● WORK ITEM:
All of the records must be given again exactly.

● SUPPLIED INFORMATION:
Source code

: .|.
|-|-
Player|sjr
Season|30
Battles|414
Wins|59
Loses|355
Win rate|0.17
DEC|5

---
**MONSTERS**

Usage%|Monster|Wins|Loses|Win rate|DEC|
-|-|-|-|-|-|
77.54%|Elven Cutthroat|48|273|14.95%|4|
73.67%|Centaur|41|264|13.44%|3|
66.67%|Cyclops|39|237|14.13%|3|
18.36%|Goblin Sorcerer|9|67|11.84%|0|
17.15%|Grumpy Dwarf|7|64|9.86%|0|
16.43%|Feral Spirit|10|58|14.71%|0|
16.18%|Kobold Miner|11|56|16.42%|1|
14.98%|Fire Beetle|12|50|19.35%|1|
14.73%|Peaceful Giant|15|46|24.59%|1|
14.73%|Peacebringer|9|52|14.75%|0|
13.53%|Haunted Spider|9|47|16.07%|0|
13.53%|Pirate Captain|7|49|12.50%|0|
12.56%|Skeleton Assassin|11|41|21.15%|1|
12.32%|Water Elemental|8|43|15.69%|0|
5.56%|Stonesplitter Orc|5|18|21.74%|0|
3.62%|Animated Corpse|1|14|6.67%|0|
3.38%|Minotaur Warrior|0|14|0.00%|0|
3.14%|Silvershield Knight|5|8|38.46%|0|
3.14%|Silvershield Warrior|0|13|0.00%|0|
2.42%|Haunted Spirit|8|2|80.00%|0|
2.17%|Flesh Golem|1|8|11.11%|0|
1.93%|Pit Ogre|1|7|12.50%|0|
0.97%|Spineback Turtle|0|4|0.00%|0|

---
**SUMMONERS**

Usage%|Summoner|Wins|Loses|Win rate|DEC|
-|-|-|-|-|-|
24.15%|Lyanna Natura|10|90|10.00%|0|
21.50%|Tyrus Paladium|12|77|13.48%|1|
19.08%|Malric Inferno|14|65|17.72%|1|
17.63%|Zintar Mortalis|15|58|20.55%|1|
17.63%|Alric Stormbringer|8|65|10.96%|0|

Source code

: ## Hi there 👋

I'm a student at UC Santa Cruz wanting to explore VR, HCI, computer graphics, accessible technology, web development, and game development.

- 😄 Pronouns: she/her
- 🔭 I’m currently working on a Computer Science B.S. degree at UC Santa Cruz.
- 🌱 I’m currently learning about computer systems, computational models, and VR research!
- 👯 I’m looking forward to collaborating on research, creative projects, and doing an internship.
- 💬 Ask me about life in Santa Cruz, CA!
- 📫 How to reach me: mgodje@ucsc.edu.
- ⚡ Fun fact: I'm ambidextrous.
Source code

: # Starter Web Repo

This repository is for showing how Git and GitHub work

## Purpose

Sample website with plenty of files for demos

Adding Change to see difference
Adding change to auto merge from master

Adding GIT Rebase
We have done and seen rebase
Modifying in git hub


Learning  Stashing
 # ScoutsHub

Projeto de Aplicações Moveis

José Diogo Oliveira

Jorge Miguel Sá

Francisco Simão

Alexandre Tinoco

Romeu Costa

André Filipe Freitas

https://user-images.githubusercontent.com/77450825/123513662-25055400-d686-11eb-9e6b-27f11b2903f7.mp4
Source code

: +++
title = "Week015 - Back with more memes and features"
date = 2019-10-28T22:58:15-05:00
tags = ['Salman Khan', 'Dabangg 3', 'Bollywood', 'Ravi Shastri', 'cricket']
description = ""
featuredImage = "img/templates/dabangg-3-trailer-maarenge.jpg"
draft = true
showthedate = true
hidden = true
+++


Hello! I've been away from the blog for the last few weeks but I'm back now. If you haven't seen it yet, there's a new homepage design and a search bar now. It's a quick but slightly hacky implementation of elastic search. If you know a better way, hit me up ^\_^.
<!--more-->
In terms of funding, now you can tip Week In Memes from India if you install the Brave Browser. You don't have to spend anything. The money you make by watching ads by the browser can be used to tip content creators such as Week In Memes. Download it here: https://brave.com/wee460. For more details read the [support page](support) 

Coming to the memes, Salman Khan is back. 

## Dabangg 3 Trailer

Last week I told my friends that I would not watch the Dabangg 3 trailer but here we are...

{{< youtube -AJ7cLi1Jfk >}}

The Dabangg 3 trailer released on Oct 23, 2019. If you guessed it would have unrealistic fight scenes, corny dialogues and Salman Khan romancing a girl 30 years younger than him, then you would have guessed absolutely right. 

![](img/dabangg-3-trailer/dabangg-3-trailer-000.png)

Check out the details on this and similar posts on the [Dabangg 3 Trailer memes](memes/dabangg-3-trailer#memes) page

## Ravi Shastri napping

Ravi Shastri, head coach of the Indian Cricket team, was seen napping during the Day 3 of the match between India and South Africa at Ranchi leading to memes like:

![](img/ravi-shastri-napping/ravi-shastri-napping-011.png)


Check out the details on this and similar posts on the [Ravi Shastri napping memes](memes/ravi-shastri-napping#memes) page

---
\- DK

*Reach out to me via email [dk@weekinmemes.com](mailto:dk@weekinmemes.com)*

● EXPECTED OUTPUT:
Source code

: .|.
|-|-
Player|sjr
Season|30
Battles|414
Wins|59
Loses|355
Win rate|0.17
DEC|5

---
**MONSTERS**

Usage%|Monster|Wins|Loses|Win rate|DEC|
-|-|-|-|-|-|
77.54%|Elven Cutthroat|48|273|14.95%|4|
73.67%|Centaur|41|264|13.44%|3|
66.67%|Cyclops|39|237|14.13%|3|
18.36%|Goblin Sorcerer|9|67|11.84%|0|
17.15%|Grumpy Dwarf|7|64|9.86%|0|
16.43%|Feral Spirit|10|58|14.71%|0|
16.18%|Kobold Miner|11|56|16.42%|1|
14.98%|Fire Beetle|12|50|19.35%|1|
14.73%|Peaceful Giant|15|46|24.59%|1|
14.73%|Peacebringer|9|52|14.75%|0|
13.53%|Haunted Spider|9|47|16.07%|0|
13.53%|Pirate Captain|7|49|12.50%|0|
12.56%|Skeleton Assassin|11|41|21.15%|1|
12.32%|Water Elemental|8|43|15.69%|0|
5.56%|Stonesplitter Orc|5|18|21.74%|0|
3.62%|Animated Corpse|1|14|6.67%|0|
3.38%|Minotaur Warrior|0|14|0.00%|0|
3.14%|Silvershield Knight|5|8|38.46%|0|
3.14%|Silvershield Warrior|0|13|0.00%|0|
2.42%|Haunted Spirit|8|2|80.00%|0|
2.17%|Flesh Golem|1|8|11.11%|0|
1.93%|Pit Ogre|1|7|12.50%|0|
0.97%|Spineback Turtle|0|4|0.00%|0|

---
**SUMMONERS**

Usage%|Summoner|Wins|Loses|Win rate|DEC|
-|-|-|-|-|-|
24.15%|Lyanna Natura|10|90|10.00%|0|
21.50%|Tyrus Paladium|12|77|13.48%|1|
19.08%|Malric Inferno|14|65|17.72%|1|
17.63%|Zintar Mortalis|15|58|20.55%|1|
17.63%|Alric Stormbringer|8|65|10.96%|0|

Source code

: ## Hi there 👋

I'm a student at UC Santa Cruz wanting to explore VR, HCI, computer graphics, accessible technology, web development, and game development.

- 😄 Pronouns: she/her
- 🔭 I’m currently working on a Computer Science B.S. degree at UC Santa Cruz.
- 🌱 I’m currently learning about computer systems, computational models, and VR research!
- 👯 I’m looking forward to collaborating on research, creative projects, and doing an internship.
- 💬 Ask me about life in Santa Cruz, CA!
- 📫 How to reach me: mgodje@ucsc.edu.
- ⚡ Fun fact: I'm ambidextrous.
Source code

: # Starter Web Repo

This repository is for showing how Git and GitHub work

## Purpose

Sample website with plenty of files for demos

Adding Change to see difference
Adding change to auto merge from master

Adding GIT Rebase
We have done and seen rebase
Modifying in git hub


Learning  Stashing
 # ScoutsHub

Projeto de Aplicações Moveis

José Diogo Oliveira

Jorge Miguel Sá

Francisco Simão

Alexandre Tinoco

Romeu Costa

André Filipe Freitas

https://user-images.githubusercontent.com/77450825/123513662-25055400-d686-11eb-9e6b-27f11b2903f7.mp4
Source code

: +++
title = "Week015 - Back with more memes and features"
date = 2019-10-28T22:58:15-05:00
tags = ['Salman Khan', 'Dabangg 3', 'Bollywood', 'Ravi Shastri', 'cricket']
description = ""
featuredImage = "img/templates/dabangg-3-trailer-maarenge.jpg"
draft = true
showthedate = true
hidden = true
+++


Hello! I've been away from the blog for the last few weeks but I'm back now. If you haven't seen it yet, there's a new homepage design and a search bar now. It's a quick but slightly hacky implementation of elastic search. If you know a better way, hit me up ^\_^.
<!--more-->
In terms of funding, now you can tip Week In Memes from India if you install the Brave Browser. You don't have to spend anything. The money you make by watching ads by the browser can be used to tip content creators such as Week In Memes. Download it here: https://brave.com/wee460. For more details read the [support page](support) 

Coming to the memes, Salman Khan is back. 

## Dabangg 3 Trailer

Last week I told my friends that I would not watch the Dabangg 3 trailer but here we are...

{{< youtube -AJ7cLi1Jfk >}}

The Dabangg 3 trailer released on Oct 23, 2019. If you guessed it would have unrealistic fight scenes, corny dialogues and Salman Khan romancing a girl 30 years younger than him, then you would have guessed absolutely right. 

![](img/dabangg-3-trailer/dabangg-3-trailer-000.png)

Check out the details on this and similar posts on the [Dabangg 3 Trailer memes](memes/dabangg-3-trailer#memes) page

## Ravi Shastri napping

Ravi Shastri, head coach of the Indian Cricket team, was seen napping during the Day 3 of the match between India and South Africa at Ranchi leading to memes like:

![](img/ravi-shastri-napping/ravi-shastri-napping-011.png)


Check out the details on this and similar posts on the [Ravi Shastri napping memes](memes/ravi-shastri-napping#memes) page

---
\- DK

*Reach out to me via email [dk@weekinmemes.com](mailto:dk@weekinmemes.com)*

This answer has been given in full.